Having completed several short story anthologies and collection and reading others, I have been thinking about short fiction more and more. There’s something to the brevity and the intensity of the narrative as a story rushes into fruition in a strict, clearly marked space. Even the silent ones, when written right, can leave just a distinct impression as a fully realized novel would. Writers have to see the magic, catch it in a single snippet and let it ripen for those with an ear to collect it for other’s enjoyment. Ann VanderMeer has gathered more succulent fruit than any other editor I have heard of and she has been doing in so in various projects, all of which beautiful and heavy with honey-juiced, creative fruit.
I may have said it elsewhere, but it’s worth saying it again. I have only the utmost respect for the VanderMeers, two of the great luminaries of fantastical fiction, because it’s rare to see anyone as industrious and committed to their work (vocation really) as this husband and wife duo. I’d very much like to imagine both as the lit-geek incarnation of Bonnie and Clyde, only armed with red pens and riding into the night with bags of the most precious stories.
You can see I’m a fan, right?
Before I learned of the VanderMeers as a couple, there was only the one VanderMeer I knew of and that was Ann. As an aspiring (as aspiring as a newbie can get) short story writer, I could not pass through the Internet and not hear again and again how you can’t be considered a name in the genre, if you didn’t have a story in Weird Tales. To grab Ann VanderMeer’s attention, now that is something many strive for and few succeed at. I had just graduated from high school and had a bleak financial future ahead of me, so that meant no money to buy any Weird Tales issues.
All I had to fuel my imagination was the Internet and as a result, I had this larger-than-life and a completely mythical perception of who Ann VanderMeer is. One has to remember I was really a person with no footing in the industry and peeked from the outside. Mystification warped every single observation I ever made about the world of books and stories. What I believed in was that a short story sale to Ann VanderMeer would mean I have made it. That never happened as Weird Tales changed owners and with new management came new editors, which rendered my dream a could-have-happened-in-an-alternative-reality affair.

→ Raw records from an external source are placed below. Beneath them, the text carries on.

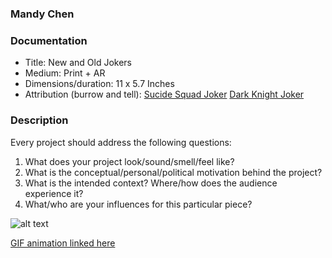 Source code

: ### Mandy Chen

### Documentation
* Title: New and Old Jokers
* Medium: Print + AR
* Dimensions/duration: 11 x 5.7 Inches
* Attribution (burrow and tell): 
   [Sucide Squad Joker]( https://variety.com/2017/film/news/jared-leto-margot-robbie-joker-harley-quinn-movie-1202537688/)
    [Dark Knight Joker](https://www.hiclipart.com/free-transparent-background-png-clipart-dgejr)

### Description
Every project should address the following questions:
1. What does your project look/sound/smell/feel like?
2. What is the conceptual/personal/political motivation behind the project?
3. What is the intended context? Where/how does the audience experience it?
4. What/who are your influences for this particular piece?

![alt text](https://i.imgur.com/OMIls5M.jpg)

[GIF animation linked here](https://media.giphy.com/media/j2pvE1PRQbPOvGLWpM/giphy.gif)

I still consider it a goal of mine to impress Ann VanderMeer with my fiction, because the stories she selects have all been special. It has taken me years, but I’ve read issues of Weird Tales under her tenure, sampled the opening stories in The Weird (co-edited with Jeff VanderMeer) and been following her selections for Tor.com. Every story feels as though tailored to my liking – grand or quiet in its beauty, spell-binding and crafted with the most resonant words.
Genre fiction grows round and fat with stories every day. Finding those worth reading is a task a few have the talent for. Ann VanderMeer possesses this sixth sense for fiction, so I hope she has hundreds more projects ahead of her to bring the best out of genre fiction out.
Who knows? I may even have a story in one of them. The motivation to write and perfect my craft remains the same.